Wednesday, November 23, 2011

Canadian Mounty Monopoly


This monopoly board is part of a series of monopoly boards i played with (use the search function on my blog to find monopoly and you'll see some).
This particular piece uses monopoly money in the centre. 
It also features a photograph of two Canadian mounties in discussion. I took that photo in Vancouver in 2009 at an art exhibition at the Vancouver Public Library. 
I printed a heap of the Canadian Mounties on photographic paper as free passes for the first improv show I produced for Sydney Fringe in 2010, Pink Ladies.



That little elephant was given to me by a Sri Lankan exchange student who was one of the first boys I ever kissed. I think his name was Kris. or Krys. 


Yes, the dice are stuck on!





Wednesday, November 16, 2011

Gameboard and Monopoly houses

I went through a gameboard phase in 2011. I know it was 2011, because I asked my friend Ruth who shopped in thrift shops to look out for monopoly sets for me. I went to Chicago for their summer to study improv. When i was there i got occasional texts from her saying she'd found monopoly or scrabble boards, and I sent her money.
this gameboard from a Dracula board game i turned into a 3D map using the houses from the monopoly sets (see parts of them here and here) that she found for me. 

I used a handmade paper with bits of bamboo in it to cover over the gameboard, and I imagined little neighbourhoods based on the arterial roads created by the bamboo. I kept colours together because it was clearly what would happen. 
The houses differ in size (some of the monopoly sets were for little kids, the houses were quite large). I equated this with the mansions and the slums and the differing sizes in between.




Over time the houses have fallen off (i stuck them on with several different kinds of glues). And it was quite hard to store. So this has been assigned to the great recycle bin in the sky. The photos look great though!
And what I learnt from this piece I applied in my Newtown series in 2013.

Friday, October 7, 2011

Kimonopoly 2 and 3

While I was away in Chicago in 2011 my friend Ruth was combing St Vincent de Paul and its mates to find me old monopoly and scrabble boards. So began a whole series of pieces made on monopoly boards and with monopoly pieces (follow the link to see more of them). 
This was one of the first. I used patterns from a kimono pattern book 



I tried using repeating images like with the Canadian Mounties.
And this one, which is my husband's uncle Kevin. When Kevin died we found hundreds of passport photos Kevin had taken of himself. As a good artist's husband, James knew that I would be able to use them for something.
So I made a monopoly of Kevin's face. It's a little creepy. Community Chest is covered with a trave stone from Pisa. Chance has some lorikeets from a long weekend we spent in Killcare. The Stations and the corners are photographs of European chateaux, libraries and palaces. I also put a roofline all over the inside edge of the board, which I quite liked. Mostly used old photographs Nicola gave me for those ones.

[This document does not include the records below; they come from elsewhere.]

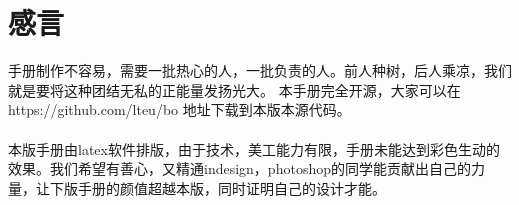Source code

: 
% 
%
%
%








\clearpage{\pagestyle{empty}\cleardoublepage}
\chapter*{感言}
\thispagestyle{empty}

手册制作不容易，需要一批热心的人，一批负责的人。前人种树，后人乘凉，我们就是要将这种团结无私的正能量发扬光大。
本手册完全开源，大家可以在 https://github.com/lteu/bo 地址下载到本版本源代码。\\\\
\noindent 本版手册由latex软件排版，由于技术，美工能力有限，手册未能达到彩色生动的效果。我们希望有善心，又精通indesign，photoshop的同学能贡献出自己的力量，让下版手册的颜值超越本版，同时证明自己的设计才能。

This one below uses mostly American Gothic from the Institute of Art in Chicago brochure. And some wrapping paper that Linda gave me for a birthday or a Christmas one year.
I think this was where I first hit upon using the Kimono patterns.
So I made a series of geisha profiles with ephemera (gas bills, theatre tickets, car registration) and kimono patterns.

Most monopoly boards are square, but Ruth found me kid's monopoly sets, where the boards are smaller and rectangular. They have smaller denominations of money, and the houses and pieces are much largers. They worked for my purposes!




Tuesday, September 20, 2011

The Doorbells of Florence

Again this is a book provided by Nicola. It's called the Doorbells of Florence.
Photos of Florence doorbells accompanied by short fictional pieces about the people who live inside. The fiction wasn't good enough for either of us to want to read it again. 
The paper is beautiful, and the graphics and photographs inside the book are great.
When i was in Florence I took many photos similar to the ones which adorned this book, which is why Nicola bought it for me.
Now it's altered.
Again, I've taken advantage of the altered nature of the book and cut bits out, made peepholes and shapes, like in the other books I've altered.













Cointreau cook book

This is an altered Cointreau cookbook. 
Nothing of the original book remains. I even extended the cover (because the insides extended so nicely, i wanted to cover them. 
it gives the book an awkward shape, but it's worth it to protect the interior!

I love the idea of "throughness" - by cutting lace-like parts out of pictures it alters the other pictures through which you see them (and vice versa).
I did similar throughness with Cornell's birds book.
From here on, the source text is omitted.